La inmediatez, la brevedad extrema y la fragmentación de la atención impiden la construcción de pensamiento complejo. TikTok, al igual que otras redes visuales, instaura un nuevo régimen epistemológico: el de lo emocionalmente eficiente, donde el argumento es reemplazado por la imagen conmovedora, y la crítica por la indignación superficial. La verdad se convierte en un efecto estético más que en una búsqueda racional.
Ante este panorama, la pregunta ética y política es urgente: ¿cómo sostener los valores democráticos —la deliberación, la pluralidad, la racionalidad pública— en un ecosistema mediático que los sabotea desde su diseño?

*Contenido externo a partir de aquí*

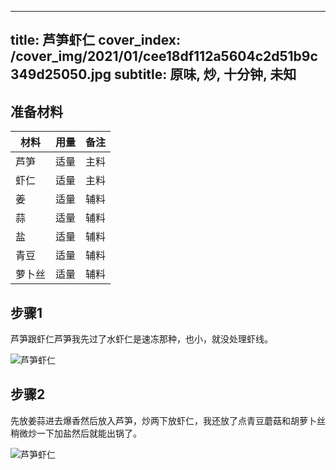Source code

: 
---
title: 芦笋虾仁
cover_index: /cover_img/2021/01/cee18df112a5604c2d51b9c349d25050.jpg
subtitle: 原味, 炒, 十分钟, 未知
---

## 准备材料

| 材料     | 用量 | 备注|
| ------- | ----- | --- |
| 芦笋 | 适量| 主料 |
| 虾仁 | 适量| 主料 |
| 姜 | 适量| 辅料 |
| 蒜 | 适量| 辅料 |
| 盐 | 适量| 辅料 |
| 青豆 | 适量| 辅料 |
| 萝卜丝 | 适量| 辅料 |

## 步骤1

芦笋跟虾仁芦笋我先过了水虾仁是速冻那种，也小，就没处理虾线。

![芦笋虾仁](https://i8.meishichina.com/attachment/recipe/201010/201010250718448.jpg?x-oss-process=style/p320) 

## 步骤2

先放姜蒜进去爆香然后放入芦笋，炒两下放虾仁，我还放了点青豆蘑菇和胡萝卜丝稍微炒一下加盐然后就能出锅了。

![芦笋虾仁](https://i8.meishichina.com/attachment/recipe/201010/201010250721594.jpg?x-oss-process=style/p320) 


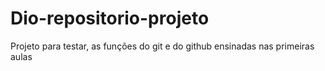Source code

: # Dio-repositorio-projeto
Projeto para testar, as funções do git e do github ensinadas nas primeiras aulas 
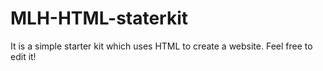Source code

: # MLH-HTML-staterkit
It is a simple starter kit which uses HTML to create a website. Feel free to edit it!
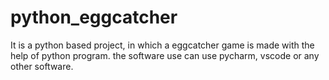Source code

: # python_eggcatcher
It is a python based project, in which a eggcatcher game is made with the help of python program. the software use can use pycharm, vscode or any other software.
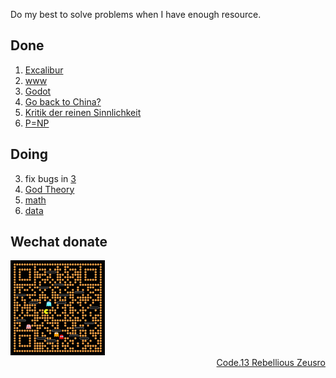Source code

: Do my best to solve problems when I have enough resource.

## Done

1. [Excalibur](problems/2020-10-26-Excalibur.md)
1. [www](problems/2020-www.md)
1. [Godot](problems/2021-03-21-Godot.md)
1. [Go back to China?](problems/2025-05-02-Go-back-to-China?.md)
1. [Kritik der reinen Sinnlichkeit](problems/2025-05-21-Sinnlichkeit.md)
2. [P=NP](https://medium.com/@zeusro/p-np-45d6766dd2e6)

## Doing

3. fix bugs in [3](https://github.com/zeusro/math/blob/main/n/3.md)
3. [God Theory](https://github.com/zeusro/God-Theory)
1. [math](https://github.com/zeusro/math)
2. [data](https://github.com/zeusro/data)

## Wechat donate

<img src="pay.png" width="30%" height="30%"/>


<div align="right">
  <a href="https://mp.weixin.qq.com/mp/appmsgalbum?__biz=MzI1ODEyNDg3MA==&action=getalbum&album_id=1501795090070077441#wechat_redirect">Code.13 Rebellious Zeusro</a>
</div>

El primer paso es recuperar el papel del sujeto crítico, y con ello el valor de la educación, no como adiestramiento técnico, sino como formación ética, política y estética. Las escuelas, las universidades, los medios públicos y la sociedad civil deben ser repensados como espacios de resistencia frente a la lógica algorítmica, para fomentar la lectura crítica, la capacidad de discernir y la sensibilidad frente al otro.
En segundo lugar, es indispensable regular democráticamente los entornos digitales, garantizando la transparencia de los algoritmos, la protección de los datos personales y la pluralidad de voces. No se trata solo de proteger la seguridad nacional, sino de preservar la autonomía de los ciudadanos frente al poder digital.
En tercer lugar, es urgente reconstruir el espacio público. Esto implica crear plataformas alternativas, cooperativas, éticas y centradas en el bien común; fomentar los medios comunitarios; y desarrollar formas de organización colectiva que devuelvan la palabra a las comunidades, y no a los influencers de turno.
En última instancia, el problema no es TikTok, ni China, ni Estados Unidos. El problema es que estamos perdiendo el sentido del nosotros, del lazo, de la palabra común. Las redes sociales, tal como están diseñadas, no comunican: disgregan, entretienen, controlan.
Construir una sociedad solidaria y democrática en este entorno implica desafiar las lógicas del mercado, del algoritmo y del espectáculo. Significa reencantar el mundo con vínculos verdaderos, con diálogo, con presencia, con pensamiento. Y para ello, hay que disputar no solo la propiedad de las plataformas, sino el sentido mismo de la comunicación y de la vida social.